**GIVEN INFORMATION**
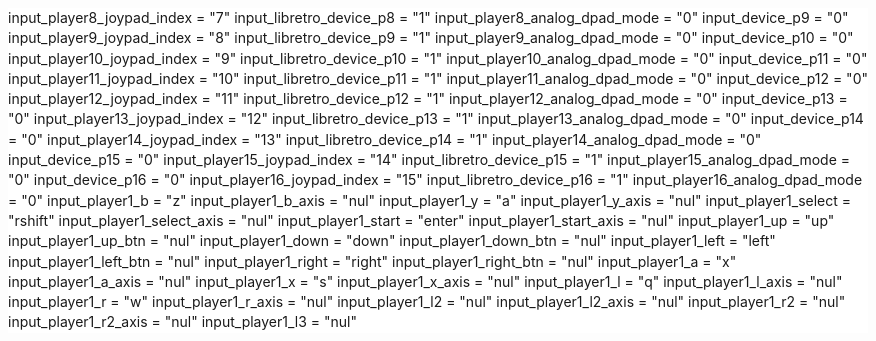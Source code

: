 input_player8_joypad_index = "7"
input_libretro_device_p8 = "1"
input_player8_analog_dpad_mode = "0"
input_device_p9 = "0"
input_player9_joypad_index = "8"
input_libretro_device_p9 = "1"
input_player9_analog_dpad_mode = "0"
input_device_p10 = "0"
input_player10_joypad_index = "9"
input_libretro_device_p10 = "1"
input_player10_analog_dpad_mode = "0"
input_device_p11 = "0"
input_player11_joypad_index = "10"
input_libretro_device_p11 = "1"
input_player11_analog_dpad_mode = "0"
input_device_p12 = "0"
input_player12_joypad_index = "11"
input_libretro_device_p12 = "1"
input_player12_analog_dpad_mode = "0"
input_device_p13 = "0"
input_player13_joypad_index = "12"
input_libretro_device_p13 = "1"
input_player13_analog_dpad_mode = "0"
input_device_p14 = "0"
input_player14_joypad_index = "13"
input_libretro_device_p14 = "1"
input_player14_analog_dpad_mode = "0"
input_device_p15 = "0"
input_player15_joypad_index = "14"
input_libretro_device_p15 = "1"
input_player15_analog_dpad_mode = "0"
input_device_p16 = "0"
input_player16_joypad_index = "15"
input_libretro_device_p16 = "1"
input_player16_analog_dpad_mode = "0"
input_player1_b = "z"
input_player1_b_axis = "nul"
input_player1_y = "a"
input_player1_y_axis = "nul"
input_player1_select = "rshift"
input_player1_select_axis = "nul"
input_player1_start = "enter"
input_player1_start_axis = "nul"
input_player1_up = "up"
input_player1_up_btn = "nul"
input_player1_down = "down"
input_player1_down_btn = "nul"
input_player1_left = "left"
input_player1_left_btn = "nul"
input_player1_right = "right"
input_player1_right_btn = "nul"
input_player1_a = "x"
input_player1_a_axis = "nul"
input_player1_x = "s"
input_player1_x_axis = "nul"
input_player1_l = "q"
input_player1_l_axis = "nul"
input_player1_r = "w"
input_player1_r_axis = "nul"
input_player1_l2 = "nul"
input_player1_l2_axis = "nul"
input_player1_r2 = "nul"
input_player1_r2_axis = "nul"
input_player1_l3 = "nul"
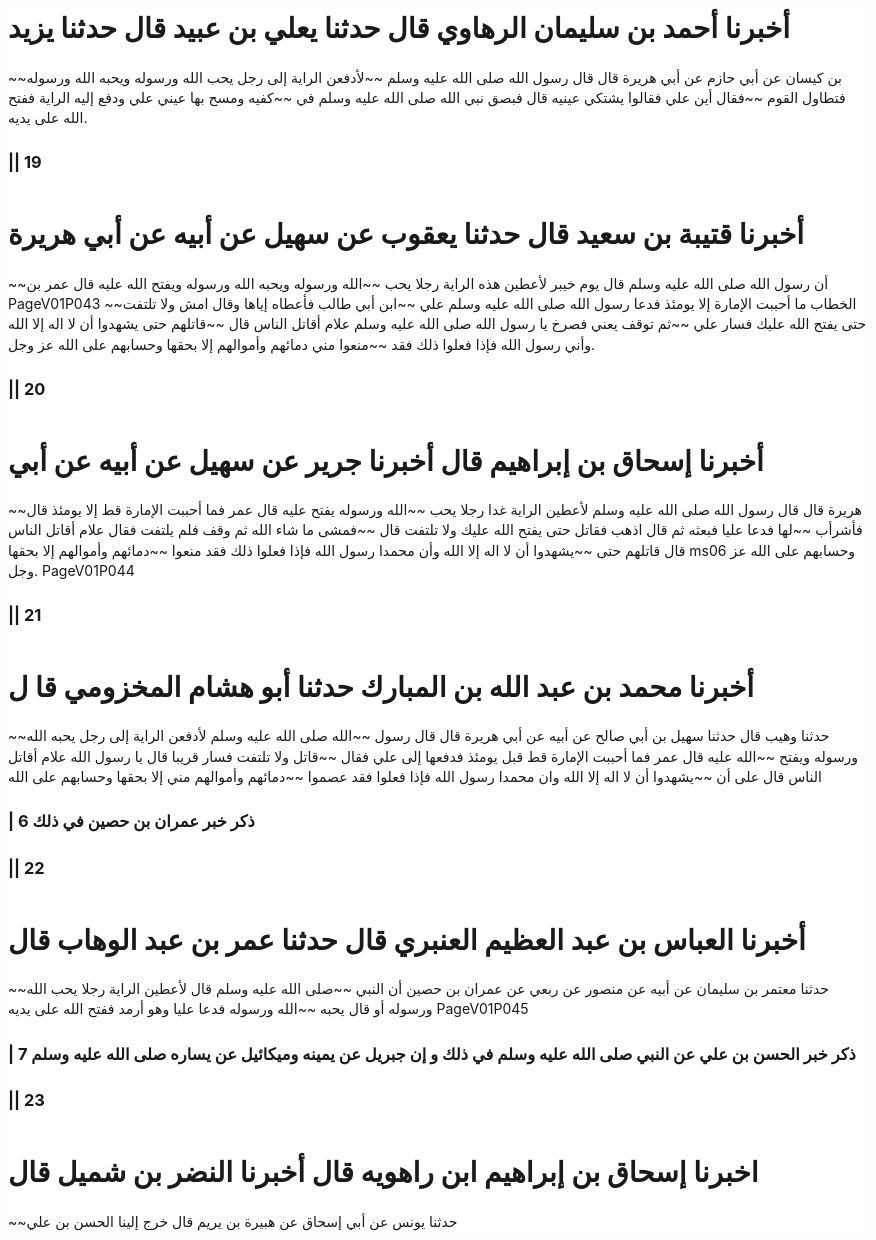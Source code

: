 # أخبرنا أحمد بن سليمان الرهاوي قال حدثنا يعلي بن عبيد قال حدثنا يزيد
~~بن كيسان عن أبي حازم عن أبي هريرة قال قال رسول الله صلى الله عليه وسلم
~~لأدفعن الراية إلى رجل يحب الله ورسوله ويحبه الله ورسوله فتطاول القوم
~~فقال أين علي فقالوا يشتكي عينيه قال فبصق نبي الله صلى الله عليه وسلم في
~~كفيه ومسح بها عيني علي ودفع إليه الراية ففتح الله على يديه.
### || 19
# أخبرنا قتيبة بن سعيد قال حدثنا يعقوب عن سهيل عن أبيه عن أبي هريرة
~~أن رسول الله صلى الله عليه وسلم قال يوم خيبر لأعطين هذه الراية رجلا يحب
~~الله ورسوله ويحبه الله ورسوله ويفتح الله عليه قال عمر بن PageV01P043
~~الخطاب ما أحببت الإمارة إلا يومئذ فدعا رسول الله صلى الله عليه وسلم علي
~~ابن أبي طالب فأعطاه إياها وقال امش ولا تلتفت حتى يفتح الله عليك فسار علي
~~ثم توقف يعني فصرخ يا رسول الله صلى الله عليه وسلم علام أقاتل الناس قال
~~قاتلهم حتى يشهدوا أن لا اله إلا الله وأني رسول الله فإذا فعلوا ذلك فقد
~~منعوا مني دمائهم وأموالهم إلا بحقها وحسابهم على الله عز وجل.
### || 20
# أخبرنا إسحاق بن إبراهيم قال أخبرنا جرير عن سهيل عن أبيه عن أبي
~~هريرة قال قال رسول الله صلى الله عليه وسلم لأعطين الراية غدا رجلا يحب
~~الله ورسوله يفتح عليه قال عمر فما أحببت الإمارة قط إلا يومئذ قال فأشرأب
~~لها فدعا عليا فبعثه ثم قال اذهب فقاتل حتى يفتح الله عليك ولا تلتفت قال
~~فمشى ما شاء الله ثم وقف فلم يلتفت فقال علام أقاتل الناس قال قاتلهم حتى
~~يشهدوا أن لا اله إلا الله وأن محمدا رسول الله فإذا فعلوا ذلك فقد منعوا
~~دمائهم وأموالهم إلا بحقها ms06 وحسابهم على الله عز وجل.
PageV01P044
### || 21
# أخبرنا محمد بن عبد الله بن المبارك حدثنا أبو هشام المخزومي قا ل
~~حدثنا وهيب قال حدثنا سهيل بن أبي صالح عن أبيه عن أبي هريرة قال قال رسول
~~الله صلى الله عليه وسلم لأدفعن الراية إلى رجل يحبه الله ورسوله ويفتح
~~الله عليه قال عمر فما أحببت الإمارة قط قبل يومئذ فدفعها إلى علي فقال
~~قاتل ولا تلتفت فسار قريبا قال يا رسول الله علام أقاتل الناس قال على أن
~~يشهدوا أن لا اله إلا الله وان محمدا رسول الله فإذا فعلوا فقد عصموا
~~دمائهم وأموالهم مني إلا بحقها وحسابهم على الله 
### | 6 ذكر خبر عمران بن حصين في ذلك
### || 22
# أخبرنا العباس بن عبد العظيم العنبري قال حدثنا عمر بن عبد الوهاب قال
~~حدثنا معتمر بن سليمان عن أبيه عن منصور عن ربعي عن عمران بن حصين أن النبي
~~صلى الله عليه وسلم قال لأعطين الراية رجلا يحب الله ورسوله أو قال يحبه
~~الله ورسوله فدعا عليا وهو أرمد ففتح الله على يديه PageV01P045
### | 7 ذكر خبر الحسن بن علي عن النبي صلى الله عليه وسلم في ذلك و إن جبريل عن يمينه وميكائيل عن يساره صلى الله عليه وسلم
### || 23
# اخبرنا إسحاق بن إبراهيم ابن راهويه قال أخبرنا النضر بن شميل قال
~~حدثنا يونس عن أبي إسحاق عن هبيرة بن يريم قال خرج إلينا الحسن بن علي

**WORK TASK**
Answer with the count alone: how many lines in the data above have "محمدا" in them?

**EXERCISE SOLUTION**
2